Exercise prompt - Repeat each entry below without omitting a single word.

(Data for analysis)

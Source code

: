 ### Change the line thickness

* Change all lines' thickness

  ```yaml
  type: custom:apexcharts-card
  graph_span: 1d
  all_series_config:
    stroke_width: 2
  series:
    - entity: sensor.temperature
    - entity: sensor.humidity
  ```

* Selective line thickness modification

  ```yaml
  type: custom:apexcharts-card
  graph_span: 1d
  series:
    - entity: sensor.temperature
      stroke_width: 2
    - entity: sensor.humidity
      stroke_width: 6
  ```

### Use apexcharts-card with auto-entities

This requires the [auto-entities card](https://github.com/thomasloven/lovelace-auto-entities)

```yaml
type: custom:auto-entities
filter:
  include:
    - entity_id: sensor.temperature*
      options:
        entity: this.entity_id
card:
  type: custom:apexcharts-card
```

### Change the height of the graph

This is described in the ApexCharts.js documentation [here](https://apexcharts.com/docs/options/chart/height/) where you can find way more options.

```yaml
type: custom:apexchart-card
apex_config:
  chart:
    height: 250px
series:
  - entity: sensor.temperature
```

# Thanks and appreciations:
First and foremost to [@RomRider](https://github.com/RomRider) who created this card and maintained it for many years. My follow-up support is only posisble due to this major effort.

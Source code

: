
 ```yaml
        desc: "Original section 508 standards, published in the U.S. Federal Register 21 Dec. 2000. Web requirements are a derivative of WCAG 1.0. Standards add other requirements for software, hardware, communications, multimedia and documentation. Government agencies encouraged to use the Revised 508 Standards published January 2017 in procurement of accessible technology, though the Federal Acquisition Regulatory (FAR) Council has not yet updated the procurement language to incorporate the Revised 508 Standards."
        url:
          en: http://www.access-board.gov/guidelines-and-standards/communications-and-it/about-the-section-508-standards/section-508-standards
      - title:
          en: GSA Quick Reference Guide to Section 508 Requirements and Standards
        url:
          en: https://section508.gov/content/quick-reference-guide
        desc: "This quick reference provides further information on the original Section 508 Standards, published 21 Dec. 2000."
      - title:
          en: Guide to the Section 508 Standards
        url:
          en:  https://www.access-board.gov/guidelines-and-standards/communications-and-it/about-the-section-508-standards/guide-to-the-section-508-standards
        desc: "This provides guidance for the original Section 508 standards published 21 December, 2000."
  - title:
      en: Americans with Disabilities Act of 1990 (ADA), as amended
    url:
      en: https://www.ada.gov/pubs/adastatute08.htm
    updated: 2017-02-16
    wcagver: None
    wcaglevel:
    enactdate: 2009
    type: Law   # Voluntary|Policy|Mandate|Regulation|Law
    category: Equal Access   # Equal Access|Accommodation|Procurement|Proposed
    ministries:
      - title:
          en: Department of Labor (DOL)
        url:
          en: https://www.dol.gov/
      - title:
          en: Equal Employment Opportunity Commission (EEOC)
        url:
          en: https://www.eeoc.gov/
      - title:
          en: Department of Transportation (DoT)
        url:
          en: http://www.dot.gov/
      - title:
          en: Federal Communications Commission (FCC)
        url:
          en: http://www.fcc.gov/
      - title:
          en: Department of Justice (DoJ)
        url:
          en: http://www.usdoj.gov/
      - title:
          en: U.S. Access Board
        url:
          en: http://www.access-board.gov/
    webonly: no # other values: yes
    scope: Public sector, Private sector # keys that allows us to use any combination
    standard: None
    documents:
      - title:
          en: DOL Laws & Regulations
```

(End Data for analysis)

Exercise output -
Source code

: ### Change the line thickness

* Change all lines' thickness

  ```yaml
  type: custom:apexcharts-card
  graph_span: 1d
  all_series_config:
    stroke_width: 2
  series:
    - entity: sensor.temperature
    - entity: sensor.humidity
  ```

* Selective line thickness modification

  ```yaml
  type: custom:apexcharts-card
  graph_span: 1d
  series:
    - entity: sensor.temperature
      stroke_width: 2
    - entity: sensor.humidity
      stroke_width: 6
  ```

### Use apexcharts-card with auto-entities

This requires the [auto-entities card](https://github.com/thomasloven/lovelace-auto-entities)

```yaml
type: custom:auto-entities
filter:
  include:
    - entity_id: sensor.temperature*
      options:
        entity: this.entity_id
card:
  type: custom:apexcharts-card
```

### Change the height of the graph

This is described in the ApexCharts.js documentation [here](https://apexcharts.com/docs/options/chart/height/) where you can find way more options.

```yaml
type: custom:apexchart-card
apex_config:
  chart:
    height: 250px
series:
  - entity: sensor.temperature
```

# Thanks and appreciations:
First and foremost to [@RomRider](https://github.com/RomRider) who created this card and maintained it for many years. My follow-up support is only posisble due to this major effort.

Source code

:
 ```yaml
        desc: "Original section 508 standards, published in the U.S. Federal Register 21 Dec. 2000. Web requirements are a derivative of WCAG 1.0. Standards add other requirements for software, hardware, communications, multimedia and documentation. Government agencies encouraged to use the Revised 508 Standards published January 2017 in procurement of accessible technology, though the Federal Acquisition Regulatory (FAR) Council has not yet updated the procurement language to incorporate the Revised 508 Standards."
        url:
          en: http://www.access-board.gov/guidelines-and-standards/communications-and-it/about-the-section-508-standards/section-508-standards
      - title:
          en: GSA Quick Reference Guide to Section 508 Requirements and Standards
        url:
          en: https://section508.gov/content/quick-reference-guide
        desc: "This quick reference provides further information on the original Section 508 Standards, published 21 Dec. 2000."
      - title:
          en: Guide to the Section 508 Standards
        url:
          en:  https://www.access-board.gov/guidelines-and-standards/communications-and-it/about-the-section-508-standards/guide-to-the-section-508-standards
        desc: "This provides guidance for the original Section 508 standards published 21 December, 2000."
  - title:
      en: Americans with Disabilities Act of 1990 (ADA), as amended
    url:
      en: https://www.ada.gov/pubs/adastatute08.htm
    updated: 2017-02-16
    wcagver: None
    wcaglevel:
    enactdate: 2009
    type: Law   # Voluntary|Policy|Mandate|Regulation|Law
    category: Equal Access   # Equal Access|Accommodation|Procurement|Proposed
    ministries:
      - title:
          en: Department of Labor (DOL)
        url:
          en: https://www.dol.gov/
      - title:
          en: Equal Employment Opportunity Commission (EEOC)
        url:
          en: https://www.eeoc.gov/
      - title:
          en: Department of Transportation (DoT)
        url:
          en: http://www.dot.gov/
      - title:
          en: Federal Communications Commission (FCC)
        url:
          en: http://www.fcc.gov/
      - title:
          en: Department of Justice (DoJ)
        url:
          en: http://www.usdoj.gov/
      - title:
          en: U.S. Access Board
        url:
          en: http://www.access-board.gov/
    webonly: no # other values: yes
    scope: Public sector, Private sector # keys that allows us to use any combination
    standard: None
    documents:
      - title:
          en: DOL Laws & Regulations
```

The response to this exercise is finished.